Work order:
For the listing beneath, state how many lines contain the string "Northern". Give the number by itself.

[Opening Material provided section]

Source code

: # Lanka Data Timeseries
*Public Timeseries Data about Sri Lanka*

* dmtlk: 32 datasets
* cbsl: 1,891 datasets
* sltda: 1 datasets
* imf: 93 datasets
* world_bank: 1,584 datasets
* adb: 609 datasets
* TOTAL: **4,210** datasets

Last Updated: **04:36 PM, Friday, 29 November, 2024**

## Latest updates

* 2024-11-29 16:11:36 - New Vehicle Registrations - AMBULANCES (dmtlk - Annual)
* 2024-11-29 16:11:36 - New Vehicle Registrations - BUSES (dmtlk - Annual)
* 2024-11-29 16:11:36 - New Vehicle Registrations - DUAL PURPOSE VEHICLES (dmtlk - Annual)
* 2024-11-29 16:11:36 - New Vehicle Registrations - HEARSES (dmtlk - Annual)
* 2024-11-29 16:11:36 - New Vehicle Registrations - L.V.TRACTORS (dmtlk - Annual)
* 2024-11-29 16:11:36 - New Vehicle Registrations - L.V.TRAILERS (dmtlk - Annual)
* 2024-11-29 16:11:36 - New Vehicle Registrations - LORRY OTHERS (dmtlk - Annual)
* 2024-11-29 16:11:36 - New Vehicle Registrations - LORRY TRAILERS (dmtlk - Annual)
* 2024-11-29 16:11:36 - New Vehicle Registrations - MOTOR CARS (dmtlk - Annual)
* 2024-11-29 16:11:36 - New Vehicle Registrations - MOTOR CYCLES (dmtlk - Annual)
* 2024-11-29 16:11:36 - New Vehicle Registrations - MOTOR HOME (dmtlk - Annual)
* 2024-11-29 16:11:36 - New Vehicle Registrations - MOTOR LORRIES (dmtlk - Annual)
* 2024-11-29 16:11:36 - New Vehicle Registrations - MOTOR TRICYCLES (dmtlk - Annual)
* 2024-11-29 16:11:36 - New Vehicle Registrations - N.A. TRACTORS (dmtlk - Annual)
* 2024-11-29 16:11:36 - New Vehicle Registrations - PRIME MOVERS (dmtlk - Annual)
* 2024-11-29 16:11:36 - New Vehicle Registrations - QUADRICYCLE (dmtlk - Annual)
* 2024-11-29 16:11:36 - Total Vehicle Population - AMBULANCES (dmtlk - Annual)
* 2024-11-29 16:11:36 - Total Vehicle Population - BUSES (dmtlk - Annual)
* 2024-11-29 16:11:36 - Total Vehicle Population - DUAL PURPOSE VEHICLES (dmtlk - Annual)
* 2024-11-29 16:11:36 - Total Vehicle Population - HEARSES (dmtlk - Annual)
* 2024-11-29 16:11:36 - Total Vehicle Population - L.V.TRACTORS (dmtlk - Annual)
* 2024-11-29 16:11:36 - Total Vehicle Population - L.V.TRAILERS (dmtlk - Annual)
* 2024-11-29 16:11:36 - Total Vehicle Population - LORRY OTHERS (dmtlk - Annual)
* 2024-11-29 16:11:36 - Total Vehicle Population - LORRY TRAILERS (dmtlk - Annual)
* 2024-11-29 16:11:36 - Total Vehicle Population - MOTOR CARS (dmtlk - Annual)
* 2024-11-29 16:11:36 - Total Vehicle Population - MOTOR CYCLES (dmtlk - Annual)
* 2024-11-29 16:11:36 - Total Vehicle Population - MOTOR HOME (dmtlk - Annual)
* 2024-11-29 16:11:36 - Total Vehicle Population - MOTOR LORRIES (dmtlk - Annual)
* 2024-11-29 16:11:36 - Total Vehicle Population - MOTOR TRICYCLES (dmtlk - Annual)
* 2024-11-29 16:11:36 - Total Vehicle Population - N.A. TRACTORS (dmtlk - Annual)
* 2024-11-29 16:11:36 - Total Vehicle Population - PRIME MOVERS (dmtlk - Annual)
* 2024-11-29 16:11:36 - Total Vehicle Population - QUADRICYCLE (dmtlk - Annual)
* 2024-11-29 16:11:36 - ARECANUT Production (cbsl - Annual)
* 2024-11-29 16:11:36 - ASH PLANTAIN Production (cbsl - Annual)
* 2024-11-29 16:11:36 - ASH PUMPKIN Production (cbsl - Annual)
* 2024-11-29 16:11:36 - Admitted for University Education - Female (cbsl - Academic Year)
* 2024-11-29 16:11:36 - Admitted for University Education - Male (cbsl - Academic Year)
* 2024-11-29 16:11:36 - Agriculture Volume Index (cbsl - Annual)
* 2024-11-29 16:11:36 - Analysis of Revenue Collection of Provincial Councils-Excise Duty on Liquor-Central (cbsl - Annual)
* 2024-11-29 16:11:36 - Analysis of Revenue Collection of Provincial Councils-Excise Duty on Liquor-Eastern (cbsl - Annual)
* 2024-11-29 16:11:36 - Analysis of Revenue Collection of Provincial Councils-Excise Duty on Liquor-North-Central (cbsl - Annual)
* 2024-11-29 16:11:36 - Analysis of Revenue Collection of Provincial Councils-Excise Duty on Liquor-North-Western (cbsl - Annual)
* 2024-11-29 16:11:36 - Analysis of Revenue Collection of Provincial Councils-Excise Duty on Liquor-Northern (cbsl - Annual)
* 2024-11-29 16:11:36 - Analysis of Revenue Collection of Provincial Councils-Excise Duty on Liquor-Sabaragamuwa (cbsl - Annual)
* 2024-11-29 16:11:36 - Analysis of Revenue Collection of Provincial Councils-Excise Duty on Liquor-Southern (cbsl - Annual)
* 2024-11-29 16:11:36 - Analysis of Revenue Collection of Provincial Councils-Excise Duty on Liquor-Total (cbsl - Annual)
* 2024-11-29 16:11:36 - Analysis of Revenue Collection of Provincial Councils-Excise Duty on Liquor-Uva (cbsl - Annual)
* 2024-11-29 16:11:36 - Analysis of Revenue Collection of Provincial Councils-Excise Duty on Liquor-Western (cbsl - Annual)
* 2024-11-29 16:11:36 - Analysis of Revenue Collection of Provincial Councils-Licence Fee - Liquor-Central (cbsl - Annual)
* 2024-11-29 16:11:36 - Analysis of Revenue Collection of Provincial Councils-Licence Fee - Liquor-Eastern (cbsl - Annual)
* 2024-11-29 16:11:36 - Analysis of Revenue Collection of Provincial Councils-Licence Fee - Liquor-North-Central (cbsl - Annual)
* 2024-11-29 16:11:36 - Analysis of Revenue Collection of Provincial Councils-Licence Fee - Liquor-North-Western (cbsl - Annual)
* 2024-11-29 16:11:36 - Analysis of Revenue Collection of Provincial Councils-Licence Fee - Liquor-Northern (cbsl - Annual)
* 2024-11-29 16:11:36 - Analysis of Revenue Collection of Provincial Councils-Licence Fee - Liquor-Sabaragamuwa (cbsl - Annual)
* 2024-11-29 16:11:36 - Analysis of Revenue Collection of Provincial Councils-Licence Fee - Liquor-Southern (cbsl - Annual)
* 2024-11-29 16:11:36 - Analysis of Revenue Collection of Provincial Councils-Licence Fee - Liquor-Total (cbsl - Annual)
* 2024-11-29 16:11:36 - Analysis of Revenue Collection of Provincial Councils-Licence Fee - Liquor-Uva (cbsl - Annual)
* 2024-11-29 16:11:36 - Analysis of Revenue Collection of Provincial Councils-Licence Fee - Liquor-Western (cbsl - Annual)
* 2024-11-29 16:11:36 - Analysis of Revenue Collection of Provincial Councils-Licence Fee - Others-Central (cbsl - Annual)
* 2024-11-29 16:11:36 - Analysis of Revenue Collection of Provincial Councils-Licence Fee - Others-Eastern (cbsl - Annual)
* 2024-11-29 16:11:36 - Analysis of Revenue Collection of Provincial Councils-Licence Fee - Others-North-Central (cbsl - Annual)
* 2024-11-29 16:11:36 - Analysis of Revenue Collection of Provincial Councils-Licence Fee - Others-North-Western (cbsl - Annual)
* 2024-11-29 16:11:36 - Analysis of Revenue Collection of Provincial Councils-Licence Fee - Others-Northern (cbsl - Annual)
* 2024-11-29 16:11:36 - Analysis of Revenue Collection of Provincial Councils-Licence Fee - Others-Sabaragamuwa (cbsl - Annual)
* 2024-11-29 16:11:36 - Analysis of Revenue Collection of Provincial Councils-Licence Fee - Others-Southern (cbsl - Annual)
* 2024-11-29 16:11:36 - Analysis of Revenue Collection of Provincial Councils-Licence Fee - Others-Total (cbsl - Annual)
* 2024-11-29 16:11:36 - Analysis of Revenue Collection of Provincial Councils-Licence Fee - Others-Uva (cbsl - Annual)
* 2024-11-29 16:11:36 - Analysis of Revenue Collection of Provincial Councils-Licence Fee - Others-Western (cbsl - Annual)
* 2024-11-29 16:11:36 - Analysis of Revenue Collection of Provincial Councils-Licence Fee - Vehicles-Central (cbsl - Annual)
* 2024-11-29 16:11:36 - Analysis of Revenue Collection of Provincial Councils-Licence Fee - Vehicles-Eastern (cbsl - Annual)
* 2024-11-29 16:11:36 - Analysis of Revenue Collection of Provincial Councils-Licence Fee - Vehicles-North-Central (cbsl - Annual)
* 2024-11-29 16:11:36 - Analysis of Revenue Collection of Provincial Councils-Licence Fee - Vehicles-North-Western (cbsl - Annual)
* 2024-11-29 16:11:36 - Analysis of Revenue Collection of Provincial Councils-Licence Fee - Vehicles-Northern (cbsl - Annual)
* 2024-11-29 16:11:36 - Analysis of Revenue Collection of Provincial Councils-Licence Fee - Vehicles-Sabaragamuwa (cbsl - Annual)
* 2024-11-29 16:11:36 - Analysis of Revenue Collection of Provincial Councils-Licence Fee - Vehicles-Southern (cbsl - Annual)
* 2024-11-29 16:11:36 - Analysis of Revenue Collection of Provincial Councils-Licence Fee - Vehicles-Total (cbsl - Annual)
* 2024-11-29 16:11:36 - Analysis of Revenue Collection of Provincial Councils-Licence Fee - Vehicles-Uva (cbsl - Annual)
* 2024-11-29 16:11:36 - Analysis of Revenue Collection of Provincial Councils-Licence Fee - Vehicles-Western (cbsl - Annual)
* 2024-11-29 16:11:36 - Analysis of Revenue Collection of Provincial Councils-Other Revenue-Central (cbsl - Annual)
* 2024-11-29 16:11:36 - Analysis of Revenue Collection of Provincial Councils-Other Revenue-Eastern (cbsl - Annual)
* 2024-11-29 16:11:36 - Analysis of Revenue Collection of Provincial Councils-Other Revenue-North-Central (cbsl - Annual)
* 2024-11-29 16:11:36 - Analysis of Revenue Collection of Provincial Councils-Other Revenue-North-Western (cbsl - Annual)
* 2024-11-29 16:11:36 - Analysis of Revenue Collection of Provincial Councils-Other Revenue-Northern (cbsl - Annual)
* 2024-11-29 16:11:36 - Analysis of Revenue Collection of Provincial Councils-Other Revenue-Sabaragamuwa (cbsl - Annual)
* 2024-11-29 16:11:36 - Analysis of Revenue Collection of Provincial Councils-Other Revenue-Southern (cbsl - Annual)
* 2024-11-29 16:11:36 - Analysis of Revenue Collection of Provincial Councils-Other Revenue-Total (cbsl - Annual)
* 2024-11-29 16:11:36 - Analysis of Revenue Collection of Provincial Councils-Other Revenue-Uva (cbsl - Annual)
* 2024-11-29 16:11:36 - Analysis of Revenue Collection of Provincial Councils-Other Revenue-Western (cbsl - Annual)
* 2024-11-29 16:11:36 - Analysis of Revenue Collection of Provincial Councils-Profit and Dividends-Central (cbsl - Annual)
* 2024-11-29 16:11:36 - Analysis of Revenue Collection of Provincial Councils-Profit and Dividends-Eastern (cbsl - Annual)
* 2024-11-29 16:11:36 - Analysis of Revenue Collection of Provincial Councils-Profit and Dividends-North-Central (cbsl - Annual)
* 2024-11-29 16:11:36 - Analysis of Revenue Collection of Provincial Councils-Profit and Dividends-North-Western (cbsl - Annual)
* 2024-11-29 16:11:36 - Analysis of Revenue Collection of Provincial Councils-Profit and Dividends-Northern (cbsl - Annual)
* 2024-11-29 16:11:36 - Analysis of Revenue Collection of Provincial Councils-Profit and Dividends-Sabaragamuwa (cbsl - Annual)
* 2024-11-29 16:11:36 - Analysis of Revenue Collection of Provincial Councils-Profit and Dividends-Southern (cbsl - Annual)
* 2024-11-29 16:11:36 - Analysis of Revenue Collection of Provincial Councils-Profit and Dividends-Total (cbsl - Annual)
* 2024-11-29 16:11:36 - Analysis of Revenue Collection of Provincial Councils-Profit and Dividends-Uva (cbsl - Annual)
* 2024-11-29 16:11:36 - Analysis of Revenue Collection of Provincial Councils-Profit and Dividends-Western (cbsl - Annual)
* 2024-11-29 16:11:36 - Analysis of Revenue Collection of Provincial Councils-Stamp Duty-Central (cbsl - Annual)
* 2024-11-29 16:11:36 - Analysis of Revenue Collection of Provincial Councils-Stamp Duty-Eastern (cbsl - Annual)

[Closing Material provided section]

Output below:
6